■ Activity
Beginning with the first line, please repeat the entries exactly and end on the line that contains "David J. Birnbaum and Gabi Keane".

■ Given information
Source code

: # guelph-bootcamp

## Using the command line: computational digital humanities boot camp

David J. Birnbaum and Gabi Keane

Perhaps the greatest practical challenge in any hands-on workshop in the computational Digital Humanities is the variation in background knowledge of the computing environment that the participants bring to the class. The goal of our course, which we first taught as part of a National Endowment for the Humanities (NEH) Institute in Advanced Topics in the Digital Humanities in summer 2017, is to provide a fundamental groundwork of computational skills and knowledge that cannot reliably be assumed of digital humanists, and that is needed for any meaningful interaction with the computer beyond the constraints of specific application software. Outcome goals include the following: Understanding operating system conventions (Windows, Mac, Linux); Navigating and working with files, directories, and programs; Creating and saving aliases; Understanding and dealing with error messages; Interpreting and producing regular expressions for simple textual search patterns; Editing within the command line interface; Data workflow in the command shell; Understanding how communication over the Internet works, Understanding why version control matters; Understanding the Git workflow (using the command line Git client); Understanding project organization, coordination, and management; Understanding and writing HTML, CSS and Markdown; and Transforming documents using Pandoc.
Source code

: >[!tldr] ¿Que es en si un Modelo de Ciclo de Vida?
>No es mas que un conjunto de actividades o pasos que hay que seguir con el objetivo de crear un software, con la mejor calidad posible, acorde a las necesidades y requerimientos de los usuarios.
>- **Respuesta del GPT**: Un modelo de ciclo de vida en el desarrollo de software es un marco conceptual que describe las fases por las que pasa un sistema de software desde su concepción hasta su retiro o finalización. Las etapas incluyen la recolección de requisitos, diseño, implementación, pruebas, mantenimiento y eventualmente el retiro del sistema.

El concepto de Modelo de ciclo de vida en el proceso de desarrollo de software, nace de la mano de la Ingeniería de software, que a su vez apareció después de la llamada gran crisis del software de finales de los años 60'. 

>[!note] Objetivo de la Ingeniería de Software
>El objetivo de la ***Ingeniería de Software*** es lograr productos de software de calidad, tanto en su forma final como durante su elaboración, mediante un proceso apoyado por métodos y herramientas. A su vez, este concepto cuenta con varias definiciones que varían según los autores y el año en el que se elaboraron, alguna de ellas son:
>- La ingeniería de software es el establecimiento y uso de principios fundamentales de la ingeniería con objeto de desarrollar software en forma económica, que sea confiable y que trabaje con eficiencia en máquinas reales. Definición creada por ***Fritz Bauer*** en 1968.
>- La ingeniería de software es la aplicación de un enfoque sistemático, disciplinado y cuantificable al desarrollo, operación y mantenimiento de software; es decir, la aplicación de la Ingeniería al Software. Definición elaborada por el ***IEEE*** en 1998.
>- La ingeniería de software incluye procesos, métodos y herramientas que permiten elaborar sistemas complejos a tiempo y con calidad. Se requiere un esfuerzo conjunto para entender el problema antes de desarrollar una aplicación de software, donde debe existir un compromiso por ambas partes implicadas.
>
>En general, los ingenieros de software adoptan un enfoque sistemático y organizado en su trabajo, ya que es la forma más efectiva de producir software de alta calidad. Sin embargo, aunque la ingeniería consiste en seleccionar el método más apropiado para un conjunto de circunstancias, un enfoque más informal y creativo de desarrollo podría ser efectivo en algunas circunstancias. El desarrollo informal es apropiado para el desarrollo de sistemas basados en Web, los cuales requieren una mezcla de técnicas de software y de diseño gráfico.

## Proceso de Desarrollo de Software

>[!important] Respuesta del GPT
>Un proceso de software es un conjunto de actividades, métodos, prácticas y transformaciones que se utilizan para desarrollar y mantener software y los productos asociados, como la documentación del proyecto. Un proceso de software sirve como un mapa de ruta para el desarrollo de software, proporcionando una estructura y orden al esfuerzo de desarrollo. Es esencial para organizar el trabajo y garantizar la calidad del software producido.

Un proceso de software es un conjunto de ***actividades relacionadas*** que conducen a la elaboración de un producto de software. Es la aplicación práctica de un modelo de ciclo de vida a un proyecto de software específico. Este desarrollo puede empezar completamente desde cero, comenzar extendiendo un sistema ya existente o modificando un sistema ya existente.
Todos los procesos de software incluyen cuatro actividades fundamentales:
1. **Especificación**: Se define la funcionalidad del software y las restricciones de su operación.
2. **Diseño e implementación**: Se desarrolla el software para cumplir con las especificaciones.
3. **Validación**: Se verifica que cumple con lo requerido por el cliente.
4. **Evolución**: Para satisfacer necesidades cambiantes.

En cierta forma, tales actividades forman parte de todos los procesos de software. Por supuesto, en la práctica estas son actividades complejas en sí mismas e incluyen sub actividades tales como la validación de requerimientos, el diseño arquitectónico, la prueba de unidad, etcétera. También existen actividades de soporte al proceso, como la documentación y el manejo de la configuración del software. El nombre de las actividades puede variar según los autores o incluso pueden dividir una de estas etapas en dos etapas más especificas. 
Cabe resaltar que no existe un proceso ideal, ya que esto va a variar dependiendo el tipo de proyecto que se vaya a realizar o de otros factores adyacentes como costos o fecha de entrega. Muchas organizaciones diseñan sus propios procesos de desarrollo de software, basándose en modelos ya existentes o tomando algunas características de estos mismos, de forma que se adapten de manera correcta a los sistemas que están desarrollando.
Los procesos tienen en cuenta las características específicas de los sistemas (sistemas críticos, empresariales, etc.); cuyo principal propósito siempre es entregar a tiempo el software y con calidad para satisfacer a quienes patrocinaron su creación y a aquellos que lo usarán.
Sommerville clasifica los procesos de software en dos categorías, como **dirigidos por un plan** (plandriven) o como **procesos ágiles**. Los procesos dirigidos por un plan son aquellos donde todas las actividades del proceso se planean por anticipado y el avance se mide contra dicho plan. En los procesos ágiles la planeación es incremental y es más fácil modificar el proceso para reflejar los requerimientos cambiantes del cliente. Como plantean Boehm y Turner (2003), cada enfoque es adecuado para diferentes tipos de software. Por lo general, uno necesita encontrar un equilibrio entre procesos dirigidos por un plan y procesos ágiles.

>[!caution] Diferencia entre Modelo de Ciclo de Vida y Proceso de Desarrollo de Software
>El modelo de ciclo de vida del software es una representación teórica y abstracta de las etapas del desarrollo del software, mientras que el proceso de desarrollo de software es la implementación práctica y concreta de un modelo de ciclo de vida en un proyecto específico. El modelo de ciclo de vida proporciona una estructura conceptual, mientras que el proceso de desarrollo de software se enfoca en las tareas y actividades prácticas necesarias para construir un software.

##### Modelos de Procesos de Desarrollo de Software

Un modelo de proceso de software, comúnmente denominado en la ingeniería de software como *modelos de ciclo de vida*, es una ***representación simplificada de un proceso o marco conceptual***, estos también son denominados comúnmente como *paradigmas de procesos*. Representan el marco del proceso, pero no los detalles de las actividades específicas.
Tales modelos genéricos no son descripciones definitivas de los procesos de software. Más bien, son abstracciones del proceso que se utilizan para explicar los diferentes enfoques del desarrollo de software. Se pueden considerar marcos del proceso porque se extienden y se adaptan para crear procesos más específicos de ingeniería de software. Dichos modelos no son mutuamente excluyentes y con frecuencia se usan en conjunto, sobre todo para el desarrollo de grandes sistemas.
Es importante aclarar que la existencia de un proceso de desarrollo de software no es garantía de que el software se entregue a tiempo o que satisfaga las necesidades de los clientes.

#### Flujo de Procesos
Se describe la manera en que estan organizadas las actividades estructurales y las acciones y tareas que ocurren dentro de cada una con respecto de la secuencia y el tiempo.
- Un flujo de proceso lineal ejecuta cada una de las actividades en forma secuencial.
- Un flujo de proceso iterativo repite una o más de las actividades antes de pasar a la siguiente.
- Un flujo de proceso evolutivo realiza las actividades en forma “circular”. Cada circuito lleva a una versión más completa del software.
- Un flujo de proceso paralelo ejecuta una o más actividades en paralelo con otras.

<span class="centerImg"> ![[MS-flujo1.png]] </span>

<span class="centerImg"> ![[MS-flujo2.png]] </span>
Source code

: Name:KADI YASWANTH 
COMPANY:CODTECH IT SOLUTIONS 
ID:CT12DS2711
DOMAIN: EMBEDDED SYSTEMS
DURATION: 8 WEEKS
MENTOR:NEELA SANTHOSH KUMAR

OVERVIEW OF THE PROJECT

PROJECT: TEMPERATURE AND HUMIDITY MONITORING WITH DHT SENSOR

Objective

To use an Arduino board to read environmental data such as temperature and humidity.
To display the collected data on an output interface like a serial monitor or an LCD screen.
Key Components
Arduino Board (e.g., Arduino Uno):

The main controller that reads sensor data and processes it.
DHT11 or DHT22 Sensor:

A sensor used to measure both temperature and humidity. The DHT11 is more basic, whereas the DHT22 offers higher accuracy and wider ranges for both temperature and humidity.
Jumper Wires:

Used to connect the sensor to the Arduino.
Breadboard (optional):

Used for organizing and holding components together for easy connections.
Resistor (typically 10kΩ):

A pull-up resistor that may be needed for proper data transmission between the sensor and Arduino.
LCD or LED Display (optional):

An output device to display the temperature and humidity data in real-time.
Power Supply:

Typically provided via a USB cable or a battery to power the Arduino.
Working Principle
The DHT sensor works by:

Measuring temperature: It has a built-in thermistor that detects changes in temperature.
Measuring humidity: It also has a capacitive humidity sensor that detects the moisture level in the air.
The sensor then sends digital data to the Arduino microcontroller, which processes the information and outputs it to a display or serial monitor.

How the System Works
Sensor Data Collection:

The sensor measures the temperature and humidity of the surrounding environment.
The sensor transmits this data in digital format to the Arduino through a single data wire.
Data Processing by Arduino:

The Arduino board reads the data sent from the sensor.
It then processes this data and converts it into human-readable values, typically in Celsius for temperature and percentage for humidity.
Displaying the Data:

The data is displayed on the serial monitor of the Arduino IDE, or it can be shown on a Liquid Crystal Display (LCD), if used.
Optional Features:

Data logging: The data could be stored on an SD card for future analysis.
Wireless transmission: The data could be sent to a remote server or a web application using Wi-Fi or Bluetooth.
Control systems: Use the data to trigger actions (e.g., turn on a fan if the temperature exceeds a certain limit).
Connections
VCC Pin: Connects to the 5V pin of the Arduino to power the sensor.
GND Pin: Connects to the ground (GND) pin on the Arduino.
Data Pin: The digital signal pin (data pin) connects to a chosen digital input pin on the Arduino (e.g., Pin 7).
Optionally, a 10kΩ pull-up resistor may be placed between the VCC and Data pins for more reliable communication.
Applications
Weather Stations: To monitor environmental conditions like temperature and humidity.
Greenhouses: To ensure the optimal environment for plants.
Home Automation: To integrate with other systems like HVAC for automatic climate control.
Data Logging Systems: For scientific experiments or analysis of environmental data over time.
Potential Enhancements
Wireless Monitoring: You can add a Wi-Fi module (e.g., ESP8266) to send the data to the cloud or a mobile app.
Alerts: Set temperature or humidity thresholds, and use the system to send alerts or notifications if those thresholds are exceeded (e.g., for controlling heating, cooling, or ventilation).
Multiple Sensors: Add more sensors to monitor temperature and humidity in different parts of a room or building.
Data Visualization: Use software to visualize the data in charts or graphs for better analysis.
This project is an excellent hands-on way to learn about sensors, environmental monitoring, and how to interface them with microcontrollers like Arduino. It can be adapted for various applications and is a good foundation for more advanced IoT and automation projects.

■ Completed exercise
Source code

: # guelph-bootcamp

## Using the command line: computational digital humanities boot camp

David J. Birnbaum and Gabi Keane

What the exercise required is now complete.